I was able to get the Satellite server up and running and subscriptions attached etc.
However I am following this Red Hat Article https://access.redhat.com/solutions/1233443 to do the migration, however it is failing.
When I run the command 'rhn-migrate-classic-to-rhsm' I get this error message as follows:
'Could not read legacy system id at /etc/sysconfig/rhn/systemid'
I am using Satellite 6.2. When I navigate to /etc/sysconfig/rhn there is no file called systemid. I searched the entire hard disk and no file by that name.
Could anyone shed some light on this as to what is going wrong please.
any help would be greatly appreciated.
Regards,
Patrick
Responses
My first question would be, are you certain they are in fact registered through RHN classic?
Please check out the following to help you Determine if system is using RHN Classic or RHSM for updates
It is totally possible the systemid file is damaged or corrupt. While you can use rhn-migrate-classic-to-rhsm to migrate clients from Classic to Satellite 6.2, we strongly prefer that you use bootstrap.py (documented in Red Hat Satellite 6.2 Feature Overview: Importing Existing Hosts via the Bootstrap Script.
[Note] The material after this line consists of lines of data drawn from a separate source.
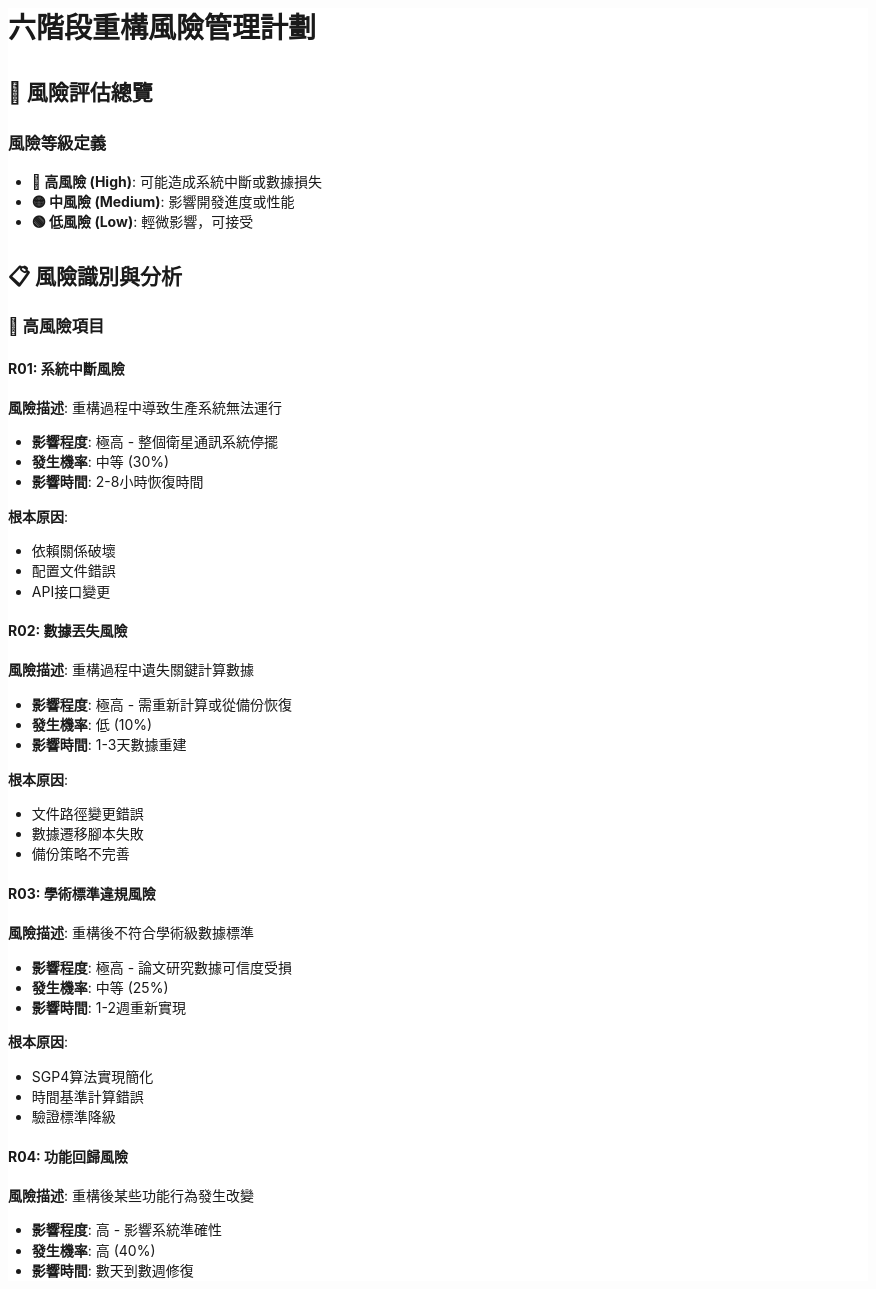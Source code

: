# 六階段重構風險管理計劃

## 🚨 風險評估總覽

### 風險等級定義
- **🔴 高風險 (High)**: 可能造成系統中斷或數據損失
- **🟡 中風險 (Medium)**: 影響開發進度或性能
- **🟢 低風險 (Low)**: 輕微影響，可接受

## 📋 風險識別與分析

### 🔴 高風險項目

#### R01: 系統中斷風險
**風險描述**: 重構過程中導致生產系統無法運行
- **影響程度**: 極高 - 整個衛星通訊系統停擺
- **發生機率**: 中等 (30%)
- **影響時間**: 2-8小時恢復時間

**根本原因**:
- 依賴關係破壞
- 配置文件錯誤
- API接口變更

#### R02: 數據丟失風險  
**風險描述**: 重構過程中遺失關鍵計算數據
- **影響程度**: 極高 - 需重新計算或從備份恢復
- **發生機率**: 低 (10%)
- **影響時間**: 1-3天數據重建

**根本原因**:
- 文件路徑變更錯誤
- 數據遷移腳本失敗
- 備份策略不完善

#### R03: 學術標準違規風險
**風險描述**: 重構後不符合學術級數據標準
- **影響程度**: 極高 - 論文研究數據可信度受損
- **發生機率**: 中等 (25%)
- **影響時間**: 1-2週重新實現

**根本原因**:
- SGP4算法實現簡化
- 時間基準計算錯誤
- 驗證標準降級

#### R04: 功能回歸風險
**風險描述**: 重構後某些功能行為發生改變
- **影響程度**: 高 - 影響系統準確性
- **發生機率**: 高 (40%)
- **影響時間**: 數天到數週修復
This would allow you many more options during the migration, include the option to just 'disable all the RHN components, ignore the busted systemid file and register the system to Satellite 6'
Example:
./bootstrap.py -l admin \
-s satellite.example.com \
-o "Red Hat" \
-L RDU \
-g "RHEL7/Crash" \
-a ak-Reg_To_Crash \
--skip prereq-update --skip migration
Note: bootstrap has a great deal of options, so check out the doc, and comment here if you need an additional assist.
You are correct. Bootstrap.py would need to be run on each system you own. It does support RHEL5 (when we wrote it, RHEL5 was in production phase 3, and Satellite 6 still supports it as a client). Now that RHEL5 is in the Extended Lifecycle Phase, you'll have to decide whether it makes sense to migrate them to Satellite 6. Even if you arent actively managing or patching the systems, there is some merit in moving them over. (Inventory primarily). If you choose to do it, they are supported on the platform. (No new errata is released for RHEL5 unless you have an ELS subscription)
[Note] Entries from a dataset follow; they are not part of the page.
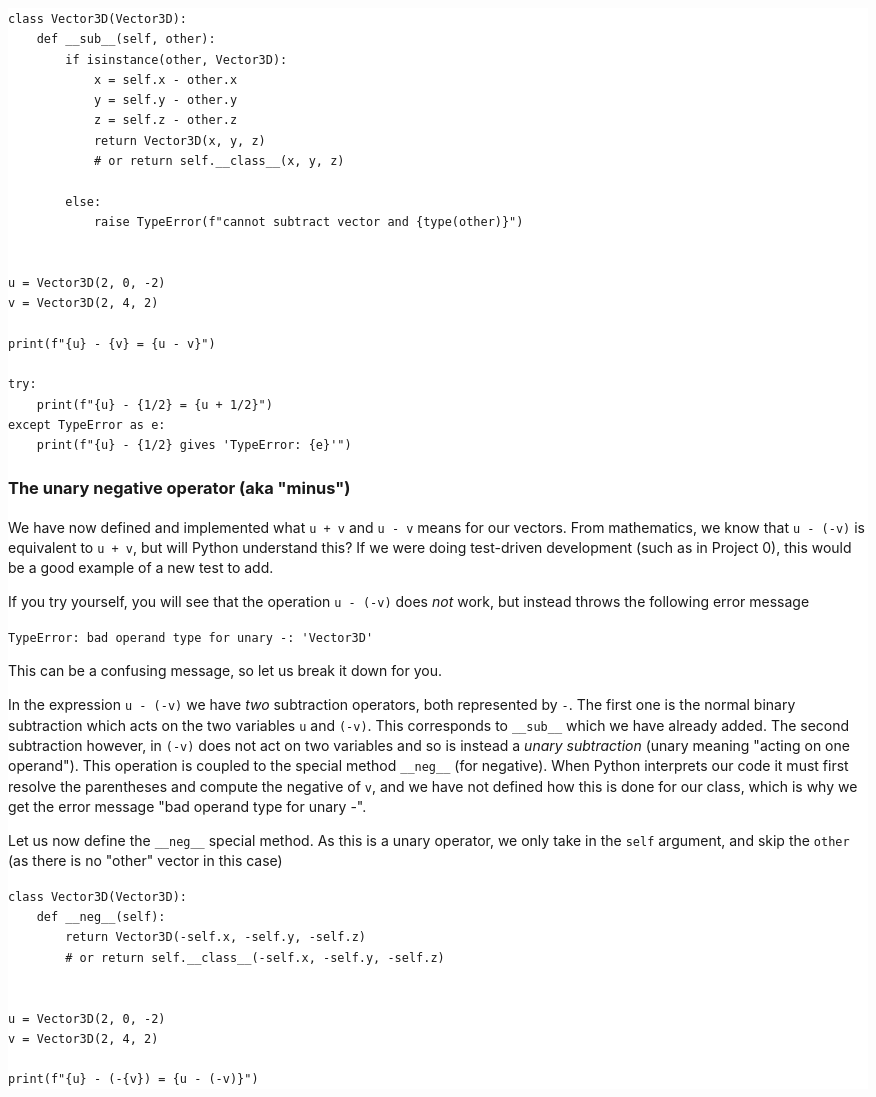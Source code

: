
 ```{code-cell} python
class Vector3D(Vector3D):
    def __sub__(self, other):
        if isinstance(other, Vector3D):
            x = self.x - other.x
            y = self.y - other.y
            z = self.z - other.z
            return Vector3D(x, y, z)
            # or return self.__class__(x, y, z)

        else:
            raise TypeError(f"cannot subtract vector and {type(other)}")


u = Vector3D(2, 0, -2)
v = Vector3D(2, 4, 2)

print(f"{u} - {v} = {u - v}")

try:
    print(f"{u} - {1/2} = {u + 1/2}")
except TypeError as e:
    print(f"{u} - {1/2} gives 'TypeError: {e}'")
```

### The unary negative operator (aka "minus")

We have now defined and implemented what `u + v` and `u - v` means for our vectors. From mathematics, we know that `u - (-v)` is equivalent to `u + v`, but will Python understand this? If we were doing test-driven development (such as in Project 0), this would be a good example of a new test to add.

If you try yourself, you will see that the operation `u - (-v)` does *not* work, but instead throws the following error message
```
TypeError: bad operand type for unary -: 'Vector3D'
```
This can be a confusing message, so let us break it down for you.

In the expression `u - (-v)` we have *two* subtraction operators, both represented by `-`. The first one is the normal binary subtraction which acts on the two variables `u` and `(-v)`. This corresponds to `__sub__` which we have already added. The second subtraction however, in `(-v)` does not act on two variables and so is instead a *unary subtraction* (unary meaning "acting on one operand"). This operation is coupled to the special method `__neg__` (for negative). When Python interprets our code it must first resolve the parentheses and compute the negative of `v`, and we have not defined how this is done for our class, which is why we get the error message "bad operand type for unary -".

Let us now define the `__neg__` special method. As this is a unary operator, we only take in the `self` argument, and skip the `other` (as there is no "other" vector in this case)

```{code-cell} python
class Vector3D(Vector3D):
    def __neg__(self):
        return Vector3D(-self.x, -self.y, -self.z)
        # or return self.__class__(-self.x, -self.y, -self.z)


u = Vector3D(2, 0, -2)
v = Vector3D(2, 4, 2)

print(f"{u} - (-{v}) = {u - (-v)}")
```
Regarding the manifest, it is effectively a digitally signed document which contains
- a listing of subscriptions which you have designated for usage on premise in your Satellite.
- a listing of which repositories on the Content Delivery Network you are allowed to synchronize (which varies by the subscriptions you've purchased)
- Entitlement Certificates (X.509 certificates) which actually grant access to the content.
The manifest has a lot more data in it, but that is the most important. As Satellite can be used completely disconnected (as in no connection to the Internet), we need a means to say 'this is what content & subscriptions this Satellite is allowed to have, and here is how you access it). The manifest provides that.
The bootstrap script, by default wants to install the katello-agent package on the client as that is used by Satellite for a number of host management functions. It is expected that one of the repositories that the system uses provides it. Looking at your output I can see that the rhel-7-server-satellite-tools-6.2-rpms repo is not enabled. You can do one of the following:
- Enable the repo on your activation key so that when you register systems, the repo is enabled. Do this via Content->Activation Keys-> $YOUR_AK -> Product Content, and set the Satellite Tools to Enabled: yes
- Enable the repo when running bootstrap.py. Do this via the
--enablereposswitch, such as--enablerepos=rhel-7-server-satellite-tools-6.2-rpms - Omit installing the katello-agent. Do this via the
--skipswitch, such as--skip katello-agent
After that re-run the bootstrap script.
Hi Rich, Is there any way to write some Ansible playbook to migrate the existing host to SAT 6 from SAT 5?
Hello Patrick,
I'm not sure, it will works, but will try.
Run below command for enable repo,
subscription-manager repos --enable=rhel-*-satellite-tools-*-rpms
then try manually to install katello,
yum -y install katello-agent
Patrick,
It looks like you have a mismatch between your server version and release version. Your Line:
.../rhel/server/6/7.3/x86_64/...
If you look closely your server version is '6', but your $releasever is set as '7.3'. I'm not sure what caused this, but it can't find the repository because that specific combination (RHEL 6, version 7.3) doesn't exist and therefore it can't find the patches.
Fixing this is relatively simple:
# subscription-manager release --set=(releasever)
Where releasever is most likely '6Server' (case-sensitive).
To view all the available options for your system, enter the following:
# subscription-manager release --list
Please note that your /etc/yum.repos.d/redhat.repo file should contain two variables in the url like so:
baseurl = https://rhs1v.xxx.xxx.xxx/pulp/repos/xxx_xxx/Library/content/dist/rhel/server/6/$releasever/$basearch/rhn-tools/os
There are some cases where it is hard-coded to a specific release version (6Server or 7Server), but I don't believe that's the case here.